In honoring Williams’ wishes, GBBO avoided a trope used by many reality television shows when featuring a contestant with a disability: inspiration porn. As William Cheng wrote, some reality television producers exploit the heartwarming stories of contestants with impairments for profit. “Narratives of overcoming disability are prone to sliding from good-natured celebration into patronizing lionization,” Cheng said. And this narrative can work to devalue and dehumanize people with disabilities, as if everyone should have some reality-TV worthy superpower to offset their difference.

Williams’ achievement and talent as a baker is unquestioned. But by not mentioning her disability, was Williams, as Tobin Siebers wrote, passing? Is there a place of comfort where disability can be acknowledged, addressed, and celebrated without being exploitative? “I would have liked to have felt solidarity with her from the very beginning,” wrote Rasia Hassan, “instead of it being treated like a minor detail.”

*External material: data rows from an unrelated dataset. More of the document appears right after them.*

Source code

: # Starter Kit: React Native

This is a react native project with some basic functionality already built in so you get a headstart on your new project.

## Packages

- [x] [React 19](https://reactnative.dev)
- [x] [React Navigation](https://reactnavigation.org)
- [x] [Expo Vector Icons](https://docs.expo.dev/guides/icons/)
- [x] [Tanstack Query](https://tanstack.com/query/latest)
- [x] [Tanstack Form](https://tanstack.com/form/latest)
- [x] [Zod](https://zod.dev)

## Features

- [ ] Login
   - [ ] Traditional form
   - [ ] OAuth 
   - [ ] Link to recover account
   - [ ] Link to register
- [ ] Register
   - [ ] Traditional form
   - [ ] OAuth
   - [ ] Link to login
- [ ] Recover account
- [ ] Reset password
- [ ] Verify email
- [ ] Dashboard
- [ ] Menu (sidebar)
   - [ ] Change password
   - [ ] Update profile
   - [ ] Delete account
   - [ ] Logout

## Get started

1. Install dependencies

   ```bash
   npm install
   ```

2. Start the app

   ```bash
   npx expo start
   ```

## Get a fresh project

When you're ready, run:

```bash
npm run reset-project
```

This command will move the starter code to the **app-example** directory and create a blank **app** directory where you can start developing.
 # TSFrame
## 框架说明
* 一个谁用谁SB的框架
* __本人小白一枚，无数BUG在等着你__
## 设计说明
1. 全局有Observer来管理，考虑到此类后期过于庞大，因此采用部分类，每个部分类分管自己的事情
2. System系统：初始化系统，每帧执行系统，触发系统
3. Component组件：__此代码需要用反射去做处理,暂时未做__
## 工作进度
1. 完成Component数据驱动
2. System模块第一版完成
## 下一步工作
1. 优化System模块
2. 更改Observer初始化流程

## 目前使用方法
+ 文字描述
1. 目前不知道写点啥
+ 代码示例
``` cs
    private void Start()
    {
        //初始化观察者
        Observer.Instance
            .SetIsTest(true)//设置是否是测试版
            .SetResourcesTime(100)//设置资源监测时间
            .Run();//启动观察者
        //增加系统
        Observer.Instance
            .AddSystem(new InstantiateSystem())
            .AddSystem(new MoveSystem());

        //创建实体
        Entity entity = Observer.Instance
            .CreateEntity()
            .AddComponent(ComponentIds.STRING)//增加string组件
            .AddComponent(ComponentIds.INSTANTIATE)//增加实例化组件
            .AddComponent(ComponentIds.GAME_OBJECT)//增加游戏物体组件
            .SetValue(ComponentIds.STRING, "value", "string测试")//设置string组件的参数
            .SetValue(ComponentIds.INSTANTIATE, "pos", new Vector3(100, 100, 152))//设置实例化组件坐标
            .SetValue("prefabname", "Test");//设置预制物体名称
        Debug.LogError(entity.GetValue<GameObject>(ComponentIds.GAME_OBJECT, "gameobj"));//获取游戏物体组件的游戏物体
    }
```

This presents us with a really interesting set of dilemmas. Should we showcase disability? What if the individual doesn't want it showcased? Should someone with a disability be bound to speak for or to a disabled community? In what way? Similarly, is not addressing it "passing," especially if that disability is visible? If it's invisible (say, schizophrenia or depression) should someone be called out for not wearing it on their sleeve? What's the line between inspiration porn and inspiring stories of incredible individuals (doesn't every figure on reality TV that "succeeds" have some story that makes them distinctive?)? 

Thanks for bringing up these questions! It's a fascinating case study.

I really enjoyed this essay! This line really struck me: "Is there a place of comfort where disability can be acknowledged, addressed, and celebrated without being exploitative?"

I feel like some of it depends on whose creating and leading the content. Content created by apolitical people with disabilities who are motivational speakers would be different from content created by politicized disabled people would be different from non-disabled made content like the show Briony's on. I haven't watched this show, but it seems like having her on the show demonstrating hacks is a nice balance. In the context of a mainstream, non-disabled show, to bring up her disability boldly runs the risk of everyone crying onscreen about how inspiring she is. By folding it quietly into how she does things, maybe it avoids the invitation for that abled gaze making itself known. But I can't neatly answer any of your questions. They raise so many different tensions. Thank you for that!